# I have the worst luck with Samba. Why?



## Xenomorph (Apr 24, 2015)

The packaged/binary install of samba36 lacks ADS (a "Windows compatible" file server that lacks Windows authentication?), so I had to manually compile it.

The Samba 3.6 setup has worked for me for around ~2 years. However, I tried to move to Samba 4.1 not too long ago, just to make sure that I was up to date and got all the security fixes.
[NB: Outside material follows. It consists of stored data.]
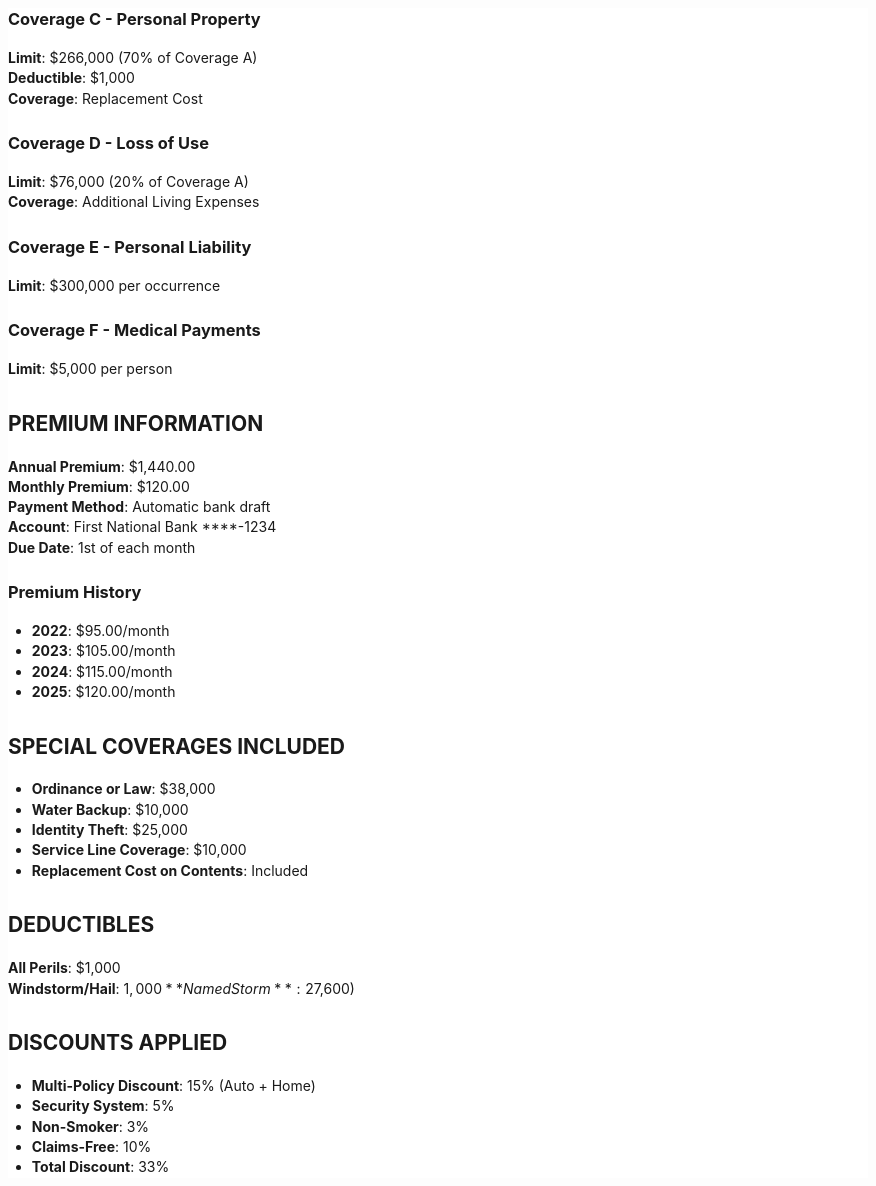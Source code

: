 ### Coverage C - Personal Property
**Limit**: $266,000 (70% of Coverage A)  
**Deductible**: $1,000  
**Coverage**: Replacement Cost

### Coverage D - Loss of Use
**Limit**: $76,000 (20% of Coverage A)  
**Coverage**: Additional Living Expenses

### Coverage E - Personal Liability
**Limit**: $300,000 per occurrence  

### Coverage F - Medical Payments
**Limit**: $5,000 per person  

## PREMIUM INFORMATION

**Annual Premium**: $1,440.00  
**Monthly Premium**: $120.00  
**Payment Method**: Automatic bank draft  
**Account**: First National Bank ****-1234  
**Due Date**: 1st of each month  

### Premium History
- **2022**: $95.00/month
- **2023**: $105.00/month  
- **2024**: $115.00/month
- **2025**: $120.00/month

## SPECIAL COVERAGES INCLUDED

- **Ordinance or Law**: $38,000
- **Water Backup**: $10,000
- **Identity Theft**: $25,000
- **Service Line Coverage**: $10,000
- **Replacement Cost on Contents**: Included

## DEDUCTIBLES

**All Perils**: $1,000  
**Windstorm/Hail**: $1,000  
**Named Storm**: 2% of Coverage A ($7,600)  

## DISCOUNTS APPLIED

- **Multi-Policy Discount**: 15% (Auto + Home)
- **Security System**: 5%
- **Non-Smoker**: 3%
- **Claims-Free**: 10%
- **Total Discount**: 33%
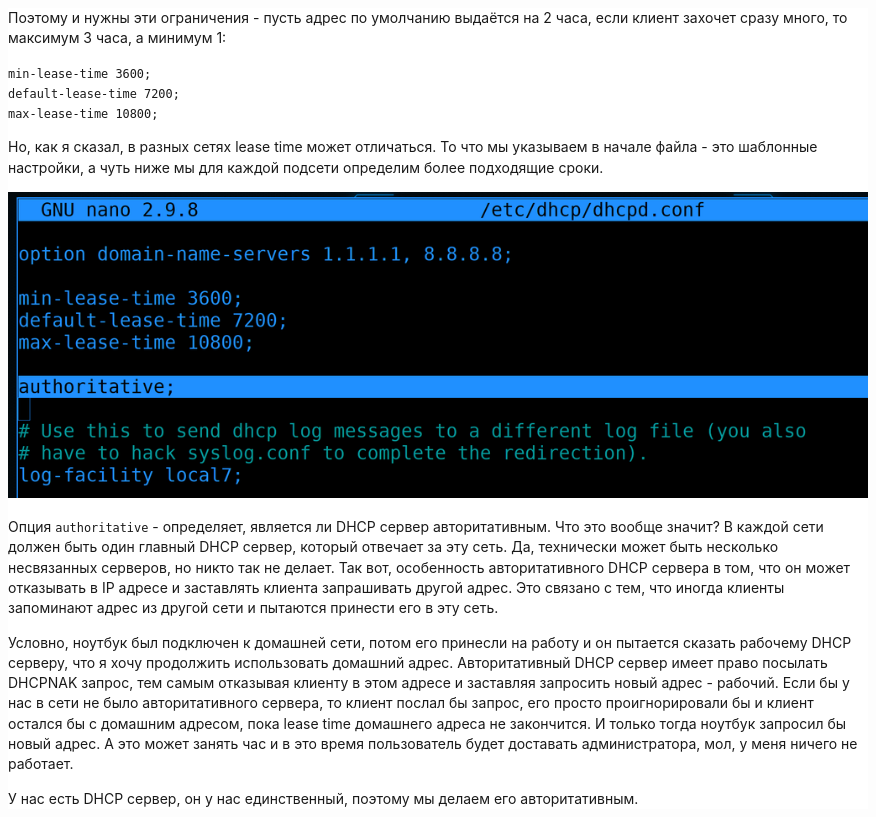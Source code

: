 Поэтому и нужны эти ограничения - пусть адрес по умолчанию выдаётся на 2 часа, если клиент захочет сразу много, то максимум 3 часа, а минимум 1:

```
min-lease-time 3600;
default-lease-time 7200;
max-lease-time 10800;
```

Но, как я сказал, в разных сетях lease time может отличаться. То что мы указываем в начале файла - это шаблонные настройки, а чуть ниже мы для каждой подсети определим более подходящие сроки.

![](images/conf4.png)

Опция ``` authoritative ``` - определяет, является ли DHCP сервер авторитативным. Что это вообще значит? В каждой сети должен быть один главный DHCP сервер, который отвечает за эту сеть. Да, технически может быть несколько несвязанных серверов, но никто так не делает. Так вот, особенность авторитативного DHCP сервера в том, что он может отказывать в IP адресе и заставлять клиента запрашивать другой адрес. Это связано с тем, что иногда клиенты запоминают адрес из другой сети и пытаются принести его в эту сеть. 

Условно, ноутбук был подключен к домашней сети, потом его принесли на работу и он пытается сказать рабочему DHCP серверу, что я хочу продолжить использовать домашний адрес. Авторитативный DHCP сервер имеет право посылать DHCPNAK запрос, тем самым отказывая клиенту в этом адресе и заставляя запросить новый адрес - рабочий. Если бы у нас в сети не было авторитативного сервера, то клиент послал бы запрос, его просто проигнорировали бы и клиент остался бы с домашним адресом, пока lease time домашнего адреса не закончится. И только тогда ноутбук запросил бы новый адрес. А это может занять час и в это время пользователь будет доставать администратора, мол, у меня ничего не работает.

У нас есть DHCP сервер, он у нас единственный, поэтому мы делаем его авторитативным.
I found that even though net/samba41 includes ADS, it does NOT include the actual modules for it to work with id mapping!
I submitted a bug here:
https://bugs.freebsd.org/bugzilla/show_bug.cgi?id=197320

I tried to build net/samba41, including several options such as building the "experimental" modules, but also selecting the DEVELOPER option causes it to fail. I submitted another bug:
https://bugs.freebsd.org/bugzilla/show_bug.cgi?id=194046

Once I get net/samba41 built (without "DEVELOPER"), an update then came out that seemed to break how winbindd starts in /etc/rc.conf. Another bug report submitted:
https://bugs.freebsd.org/bugzilla/show_bug.cgi?id=198064

The next issue is that some Mac users as well as Windows XP and Windows 2003 users were causing Samba 4.1 and eventually FreeBSD 9.3 to *hang*.

I tried to kill the Samba service, but then I'd run `#  ps aux | grep smb` and see a bunch of stuck processes.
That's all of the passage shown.